§ WHAT IS REQUIRED
A line qualifies if it holds the string "before". Copy every qualifying line from the records.
Segment Start: GIVEN RECORDS
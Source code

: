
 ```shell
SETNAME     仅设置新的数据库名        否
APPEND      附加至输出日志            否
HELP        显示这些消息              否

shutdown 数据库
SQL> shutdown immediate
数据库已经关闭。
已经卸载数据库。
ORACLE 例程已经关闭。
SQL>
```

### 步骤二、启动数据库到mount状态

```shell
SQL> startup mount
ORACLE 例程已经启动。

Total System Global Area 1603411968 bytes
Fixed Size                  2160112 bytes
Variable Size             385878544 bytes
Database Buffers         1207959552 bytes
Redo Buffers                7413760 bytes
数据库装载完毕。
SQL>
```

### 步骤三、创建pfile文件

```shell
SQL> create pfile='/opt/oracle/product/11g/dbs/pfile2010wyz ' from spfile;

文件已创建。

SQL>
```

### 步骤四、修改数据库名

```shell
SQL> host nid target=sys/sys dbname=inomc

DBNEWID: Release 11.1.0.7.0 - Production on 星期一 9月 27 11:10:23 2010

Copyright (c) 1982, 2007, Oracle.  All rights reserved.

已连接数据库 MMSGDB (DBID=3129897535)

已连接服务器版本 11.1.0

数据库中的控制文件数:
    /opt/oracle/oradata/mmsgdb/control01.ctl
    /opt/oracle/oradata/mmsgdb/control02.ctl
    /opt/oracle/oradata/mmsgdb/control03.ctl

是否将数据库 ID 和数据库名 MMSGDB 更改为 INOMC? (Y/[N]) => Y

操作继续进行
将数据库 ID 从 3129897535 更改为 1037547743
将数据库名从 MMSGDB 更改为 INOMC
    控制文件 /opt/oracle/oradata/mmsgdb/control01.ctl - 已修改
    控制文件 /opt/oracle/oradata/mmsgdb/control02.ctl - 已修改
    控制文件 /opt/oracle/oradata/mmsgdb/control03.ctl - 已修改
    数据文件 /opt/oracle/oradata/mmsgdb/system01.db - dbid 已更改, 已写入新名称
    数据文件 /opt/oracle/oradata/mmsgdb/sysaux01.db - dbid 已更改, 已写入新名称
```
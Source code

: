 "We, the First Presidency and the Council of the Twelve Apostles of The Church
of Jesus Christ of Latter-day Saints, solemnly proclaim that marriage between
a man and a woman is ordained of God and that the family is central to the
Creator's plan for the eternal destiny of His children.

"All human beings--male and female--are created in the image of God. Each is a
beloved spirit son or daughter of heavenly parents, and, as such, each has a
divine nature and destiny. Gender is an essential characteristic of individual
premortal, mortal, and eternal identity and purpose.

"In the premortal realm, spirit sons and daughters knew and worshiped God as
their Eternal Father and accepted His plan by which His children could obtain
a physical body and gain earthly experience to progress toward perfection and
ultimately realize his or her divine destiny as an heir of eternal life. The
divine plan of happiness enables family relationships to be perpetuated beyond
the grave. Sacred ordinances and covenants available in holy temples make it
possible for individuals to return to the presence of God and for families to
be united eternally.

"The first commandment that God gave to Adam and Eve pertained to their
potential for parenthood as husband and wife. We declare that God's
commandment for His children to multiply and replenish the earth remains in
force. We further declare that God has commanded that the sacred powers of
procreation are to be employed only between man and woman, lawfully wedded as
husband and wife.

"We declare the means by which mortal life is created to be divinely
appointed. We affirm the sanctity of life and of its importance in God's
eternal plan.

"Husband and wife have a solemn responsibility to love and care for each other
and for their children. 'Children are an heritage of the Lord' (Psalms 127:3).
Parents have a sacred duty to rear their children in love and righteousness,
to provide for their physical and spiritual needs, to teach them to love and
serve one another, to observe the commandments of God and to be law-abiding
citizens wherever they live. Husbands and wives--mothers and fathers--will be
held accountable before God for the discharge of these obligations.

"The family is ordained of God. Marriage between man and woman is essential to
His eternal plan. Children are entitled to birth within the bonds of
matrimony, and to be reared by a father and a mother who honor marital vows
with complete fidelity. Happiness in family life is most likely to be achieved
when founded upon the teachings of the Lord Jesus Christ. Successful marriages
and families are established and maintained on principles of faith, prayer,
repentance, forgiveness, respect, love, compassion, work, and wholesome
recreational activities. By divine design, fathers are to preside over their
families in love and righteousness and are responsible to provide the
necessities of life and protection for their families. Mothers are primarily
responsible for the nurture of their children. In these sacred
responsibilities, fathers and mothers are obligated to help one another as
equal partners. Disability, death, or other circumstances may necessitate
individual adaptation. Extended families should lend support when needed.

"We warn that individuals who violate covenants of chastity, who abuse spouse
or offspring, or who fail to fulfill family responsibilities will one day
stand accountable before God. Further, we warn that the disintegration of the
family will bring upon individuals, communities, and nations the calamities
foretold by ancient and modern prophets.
Segment End: GIVEN RECORDS
§ RESPONSE TO THIS EXERCISE
held accountable before God for the discharge of these obligations.
stand accountable before God. Further, we warn that the disintegration of the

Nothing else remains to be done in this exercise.